------ THE DATA

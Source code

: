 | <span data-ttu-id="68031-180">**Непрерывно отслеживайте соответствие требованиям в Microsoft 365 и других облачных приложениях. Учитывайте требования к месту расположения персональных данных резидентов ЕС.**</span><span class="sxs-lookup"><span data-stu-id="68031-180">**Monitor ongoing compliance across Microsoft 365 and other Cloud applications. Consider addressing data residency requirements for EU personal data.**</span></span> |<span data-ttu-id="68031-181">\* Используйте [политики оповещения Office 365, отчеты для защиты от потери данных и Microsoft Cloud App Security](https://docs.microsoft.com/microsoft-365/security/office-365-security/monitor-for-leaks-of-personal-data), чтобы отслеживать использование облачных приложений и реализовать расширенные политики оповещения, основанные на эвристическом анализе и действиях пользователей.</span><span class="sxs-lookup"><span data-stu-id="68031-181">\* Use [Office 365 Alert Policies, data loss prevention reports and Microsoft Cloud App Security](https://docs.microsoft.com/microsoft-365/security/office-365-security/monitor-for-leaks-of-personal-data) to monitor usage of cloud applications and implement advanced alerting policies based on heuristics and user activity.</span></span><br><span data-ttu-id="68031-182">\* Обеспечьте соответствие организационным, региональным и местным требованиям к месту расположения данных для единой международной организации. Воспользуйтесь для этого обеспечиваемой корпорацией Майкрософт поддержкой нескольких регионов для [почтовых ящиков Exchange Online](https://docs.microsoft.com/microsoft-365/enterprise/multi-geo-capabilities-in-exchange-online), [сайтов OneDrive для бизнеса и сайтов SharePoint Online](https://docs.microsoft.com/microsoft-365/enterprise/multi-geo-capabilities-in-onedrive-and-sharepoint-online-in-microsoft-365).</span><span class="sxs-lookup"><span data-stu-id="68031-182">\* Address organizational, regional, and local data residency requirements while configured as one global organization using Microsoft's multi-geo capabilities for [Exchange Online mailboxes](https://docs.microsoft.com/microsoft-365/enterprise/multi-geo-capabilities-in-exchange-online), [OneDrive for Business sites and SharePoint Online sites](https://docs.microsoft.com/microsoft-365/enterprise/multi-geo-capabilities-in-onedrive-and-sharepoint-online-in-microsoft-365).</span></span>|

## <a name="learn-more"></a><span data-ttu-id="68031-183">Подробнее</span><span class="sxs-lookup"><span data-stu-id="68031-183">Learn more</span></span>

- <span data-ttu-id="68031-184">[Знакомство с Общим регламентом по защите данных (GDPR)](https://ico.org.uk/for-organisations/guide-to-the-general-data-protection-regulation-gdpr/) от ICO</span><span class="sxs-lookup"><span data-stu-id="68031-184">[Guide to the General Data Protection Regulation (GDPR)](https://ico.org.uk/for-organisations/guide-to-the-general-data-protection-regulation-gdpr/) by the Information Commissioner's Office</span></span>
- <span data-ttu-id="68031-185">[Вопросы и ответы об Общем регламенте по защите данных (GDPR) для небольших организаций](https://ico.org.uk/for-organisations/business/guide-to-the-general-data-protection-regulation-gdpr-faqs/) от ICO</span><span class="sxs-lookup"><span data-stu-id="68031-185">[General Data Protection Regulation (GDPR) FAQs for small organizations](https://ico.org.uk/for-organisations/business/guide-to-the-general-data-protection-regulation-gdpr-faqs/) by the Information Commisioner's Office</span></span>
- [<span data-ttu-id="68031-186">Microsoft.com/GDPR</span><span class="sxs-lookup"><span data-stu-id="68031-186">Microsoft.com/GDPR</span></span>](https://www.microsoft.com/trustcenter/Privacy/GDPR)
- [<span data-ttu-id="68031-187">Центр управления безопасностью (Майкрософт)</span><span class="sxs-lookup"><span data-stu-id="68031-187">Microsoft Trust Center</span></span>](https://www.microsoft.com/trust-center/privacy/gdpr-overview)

------------

**EXERCISE INSTRUCTIONS:**
Search the data for "general". Copy every matching line.

**SOLUTION TO THIS TASK:**
- <span data-ttu-id="68031-184">[Знакомство с Общим регламентом по защите данных (GDPR)](https://ico.org.uk/for-organisations/guide-to-the-general-data-protection-regulation-gdpr/) от ICO</span><span class="sxs-lookup"><span data-stu-id="68031-184">[Guide to the General Data Protection Regulation (GDPR)](https://ico.org.uk/for-organisations/guide-to-the-general-data-protection-regulation-gdpr/) by the Information Commissioner's Office</span></span>
- <span data-ttu-id="68031-185">[Вопросы и ответы об Общем регламенте по защите данных (GDPR) для небольших организаций](https://ico.org.uk/for-organisations/business/guide-to-the-general-data-protection-regulation-gdpr-faqs/) от ICO</span><span class="sxs-lookup"><span data-stu-id="68031-185">[General Data Protection Regulation (GDPR) FAQs for small organizations](https://ico.org.uk/for-organisations/business/guide-to-the-general-data-protection-regulation-gdpr-faqs/) by the Information Commisioner's Office</span></span>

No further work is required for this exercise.